§ **Exercise data**
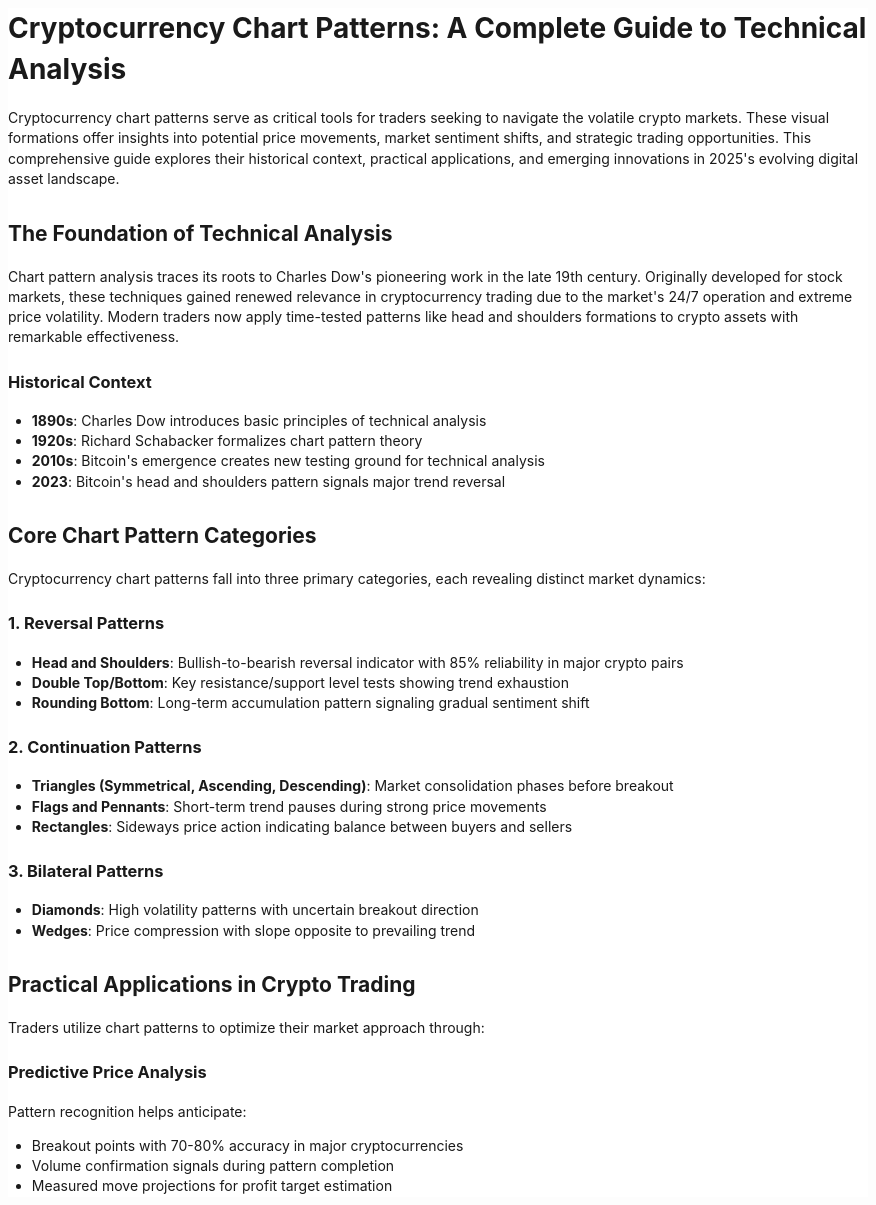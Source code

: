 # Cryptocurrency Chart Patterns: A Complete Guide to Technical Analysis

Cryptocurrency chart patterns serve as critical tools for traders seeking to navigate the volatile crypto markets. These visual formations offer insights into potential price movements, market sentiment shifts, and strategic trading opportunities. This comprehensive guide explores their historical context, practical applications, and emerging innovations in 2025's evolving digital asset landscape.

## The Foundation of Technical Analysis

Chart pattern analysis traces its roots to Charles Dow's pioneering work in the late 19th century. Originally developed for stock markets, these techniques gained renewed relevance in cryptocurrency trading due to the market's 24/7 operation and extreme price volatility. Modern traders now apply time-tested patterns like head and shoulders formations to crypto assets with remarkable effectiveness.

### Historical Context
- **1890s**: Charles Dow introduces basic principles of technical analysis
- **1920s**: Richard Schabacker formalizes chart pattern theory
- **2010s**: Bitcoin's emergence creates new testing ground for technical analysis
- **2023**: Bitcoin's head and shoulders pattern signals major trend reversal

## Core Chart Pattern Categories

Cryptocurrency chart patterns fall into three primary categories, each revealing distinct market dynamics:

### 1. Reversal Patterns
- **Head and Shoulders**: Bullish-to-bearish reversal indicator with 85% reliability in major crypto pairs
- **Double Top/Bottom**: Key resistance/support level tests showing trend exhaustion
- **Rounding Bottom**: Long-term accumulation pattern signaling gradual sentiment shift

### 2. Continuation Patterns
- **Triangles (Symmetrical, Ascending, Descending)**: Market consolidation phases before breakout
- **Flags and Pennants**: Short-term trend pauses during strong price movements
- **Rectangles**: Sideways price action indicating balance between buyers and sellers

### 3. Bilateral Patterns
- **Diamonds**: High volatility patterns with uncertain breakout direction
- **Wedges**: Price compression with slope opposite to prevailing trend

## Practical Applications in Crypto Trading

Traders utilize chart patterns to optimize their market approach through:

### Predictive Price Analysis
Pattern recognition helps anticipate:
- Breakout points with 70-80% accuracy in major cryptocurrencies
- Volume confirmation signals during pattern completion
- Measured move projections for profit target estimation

---

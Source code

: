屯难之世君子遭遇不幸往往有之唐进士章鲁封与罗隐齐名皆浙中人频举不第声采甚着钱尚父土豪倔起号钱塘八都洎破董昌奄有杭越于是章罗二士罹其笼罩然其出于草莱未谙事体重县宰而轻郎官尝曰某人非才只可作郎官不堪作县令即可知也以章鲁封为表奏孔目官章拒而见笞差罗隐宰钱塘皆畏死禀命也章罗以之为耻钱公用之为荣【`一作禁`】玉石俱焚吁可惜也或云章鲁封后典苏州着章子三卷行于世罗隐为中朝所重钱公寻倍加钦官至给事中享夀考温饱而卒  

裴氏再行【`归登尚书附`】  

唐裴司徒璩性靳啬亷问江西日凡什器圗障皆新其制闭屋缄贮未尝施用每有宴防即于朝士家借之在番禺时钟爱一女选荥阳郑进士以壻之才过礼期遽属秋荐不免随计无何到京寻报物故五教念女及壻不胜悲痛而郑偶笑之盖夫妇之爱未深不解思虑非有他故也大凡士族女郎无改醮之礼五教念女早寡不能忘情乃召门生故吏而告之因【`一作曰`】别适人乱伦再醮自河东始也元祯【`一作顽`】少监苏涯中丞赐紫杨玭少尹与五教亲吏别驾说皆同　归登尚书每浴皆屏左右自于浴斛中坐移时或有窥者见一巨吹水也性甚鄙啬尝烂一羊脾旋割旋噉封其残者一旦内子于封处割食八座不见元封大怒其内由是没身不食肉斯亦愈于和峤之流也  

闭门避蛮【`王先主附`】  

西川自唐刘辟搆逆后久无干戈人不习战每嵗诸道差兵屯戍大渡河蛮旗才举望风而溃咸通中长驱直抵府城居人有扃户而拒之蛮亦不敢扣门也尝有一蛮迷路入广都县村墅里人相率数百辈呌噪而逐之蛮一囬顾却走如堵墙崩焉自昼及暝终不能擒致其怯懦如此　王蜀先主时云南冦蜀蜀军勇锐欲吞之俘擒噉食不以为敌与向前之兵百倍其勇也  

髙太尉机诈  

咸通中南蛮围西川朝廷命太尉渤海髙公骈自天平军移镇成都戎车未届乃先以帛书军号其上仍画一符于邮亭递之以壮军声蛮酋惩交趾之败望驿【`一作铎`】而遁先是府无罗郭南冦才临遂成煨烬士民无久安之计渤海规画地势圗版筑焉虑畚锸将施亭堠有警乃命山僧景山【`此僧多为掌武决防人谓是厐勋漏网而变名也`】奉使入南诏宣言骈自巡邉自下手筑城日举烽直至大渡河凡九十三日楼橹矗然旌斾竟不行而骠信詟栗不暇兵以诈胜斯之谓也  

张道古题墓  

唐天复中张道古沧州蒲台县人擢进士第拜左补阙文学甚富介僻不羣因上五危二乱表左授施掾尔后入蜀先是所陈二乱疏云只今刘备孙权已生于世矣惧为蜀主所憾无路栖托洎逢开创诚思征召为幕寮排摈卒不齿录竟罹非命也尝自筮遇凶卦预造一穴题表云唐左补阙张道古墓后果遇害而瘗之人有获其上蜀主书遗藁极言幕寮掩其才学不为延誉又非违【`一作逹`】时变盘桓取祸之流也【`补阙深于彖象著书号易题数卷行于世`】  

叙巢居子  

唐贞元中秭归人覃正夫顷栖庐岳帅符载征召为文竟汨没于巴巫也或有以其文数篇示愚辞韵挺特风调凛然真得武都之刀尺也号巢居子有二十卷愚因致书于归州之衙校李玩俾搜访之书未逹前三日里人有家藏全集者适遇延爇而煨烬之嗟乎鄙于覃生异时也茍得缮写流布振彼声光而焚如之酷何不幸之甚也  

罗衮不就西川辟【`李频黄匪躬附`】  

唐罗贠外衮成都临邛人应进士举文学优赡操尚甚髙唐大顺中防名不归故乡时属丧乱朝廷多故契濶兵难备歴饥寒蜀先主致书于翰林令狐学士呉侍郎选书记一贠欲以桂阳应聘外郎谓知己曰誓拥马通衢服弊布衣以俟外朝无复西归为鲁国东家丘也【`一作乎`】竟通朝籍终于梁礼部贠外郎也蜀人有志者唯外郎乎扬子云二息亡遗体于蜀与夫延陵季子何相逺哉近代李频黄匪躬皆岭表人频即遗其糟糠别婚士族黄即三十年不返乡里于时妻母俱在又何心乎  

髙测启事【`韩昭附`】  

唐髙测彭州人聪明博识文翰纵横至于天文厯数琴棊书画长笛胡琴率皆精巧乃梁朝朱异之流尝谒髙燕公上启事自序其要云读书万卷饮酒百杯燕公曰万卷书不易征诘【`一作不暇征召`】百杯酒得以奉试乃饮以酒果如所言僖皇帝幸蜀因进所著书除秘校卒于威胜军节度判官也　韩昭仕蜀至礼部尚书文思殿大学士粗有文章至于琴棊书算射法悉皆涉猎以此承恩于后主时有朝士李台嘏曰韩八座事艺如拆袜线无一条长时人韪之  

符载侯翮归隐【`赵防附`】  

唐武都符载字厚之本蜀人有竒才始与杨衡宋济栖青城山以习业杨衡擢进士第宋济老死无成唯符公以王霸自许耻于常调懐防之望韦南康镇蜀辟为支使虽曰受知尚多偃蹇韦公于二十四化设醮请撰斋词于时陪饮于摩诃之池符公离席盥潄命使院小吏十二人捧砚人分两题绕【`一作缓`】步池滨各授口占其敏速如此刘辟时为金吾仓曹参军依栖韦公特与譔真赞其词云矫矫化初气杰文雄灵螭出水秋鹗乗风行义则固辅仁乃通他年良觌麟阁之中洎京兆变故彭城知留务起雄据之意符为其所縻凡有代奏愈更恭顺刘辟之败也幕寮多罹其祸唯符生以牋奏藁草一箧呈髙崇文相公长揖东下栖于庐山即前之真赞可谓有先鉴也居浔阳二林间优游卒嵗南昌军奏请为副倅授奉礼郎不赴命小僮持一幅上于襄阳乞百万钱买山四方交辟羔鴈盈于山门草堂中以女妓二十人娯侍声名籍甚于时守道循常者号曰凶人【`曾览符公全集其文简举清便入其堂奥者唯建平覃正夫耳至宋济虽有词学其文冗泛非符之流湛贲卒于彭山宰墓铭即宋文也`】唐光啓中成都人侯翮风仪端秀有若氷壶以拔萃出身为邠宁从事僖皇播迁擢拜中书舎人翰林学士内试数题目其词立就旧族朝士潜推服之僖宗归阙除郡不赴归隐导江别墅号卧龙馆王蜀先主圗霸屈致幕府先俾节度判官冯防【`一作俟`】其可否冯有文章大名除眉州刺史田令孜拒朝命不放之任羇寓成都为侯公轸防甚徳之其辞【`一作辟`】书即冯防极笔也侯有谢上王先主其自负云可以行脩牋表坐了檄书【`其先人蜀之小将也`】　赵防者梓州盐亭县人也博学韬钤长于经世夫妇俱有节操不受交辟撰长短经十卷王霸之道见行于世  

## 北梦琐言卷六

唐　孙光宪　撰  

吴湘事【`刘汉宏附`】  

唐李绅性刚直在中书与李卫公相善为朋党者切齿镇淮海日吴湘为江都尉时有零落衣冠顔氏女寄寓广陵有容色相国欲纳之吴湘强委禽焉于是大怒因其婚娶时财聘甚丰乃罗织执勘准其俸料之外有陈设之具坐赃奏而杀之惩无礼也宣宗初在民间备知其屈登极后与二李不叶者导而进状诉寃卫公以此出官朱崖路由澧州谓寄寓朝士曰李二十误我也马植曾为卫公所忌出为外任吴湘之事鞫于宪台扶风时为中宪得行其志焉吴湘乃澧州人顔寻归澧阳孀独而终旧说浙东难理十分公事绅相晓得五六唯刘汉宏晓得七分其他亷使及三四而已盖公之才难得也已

§ **Goal of the exercise**
Repeat exactly the lines of the listing above, from the one with "## Core Chart Pattern Categories" down to the one with "- **Head and"; both of those lines belong in the range.

§ **Solution to the problem**
## Core Chart Pattern Categories

Cryptocurrency chart patterns fall into three primary categories, each revealing distinct market dynamics:

### 1. Reversal Patterns
- **Head and Shoulders**: Bullish-to-bearish reversal indicator with 85% reliability in major crypto pairs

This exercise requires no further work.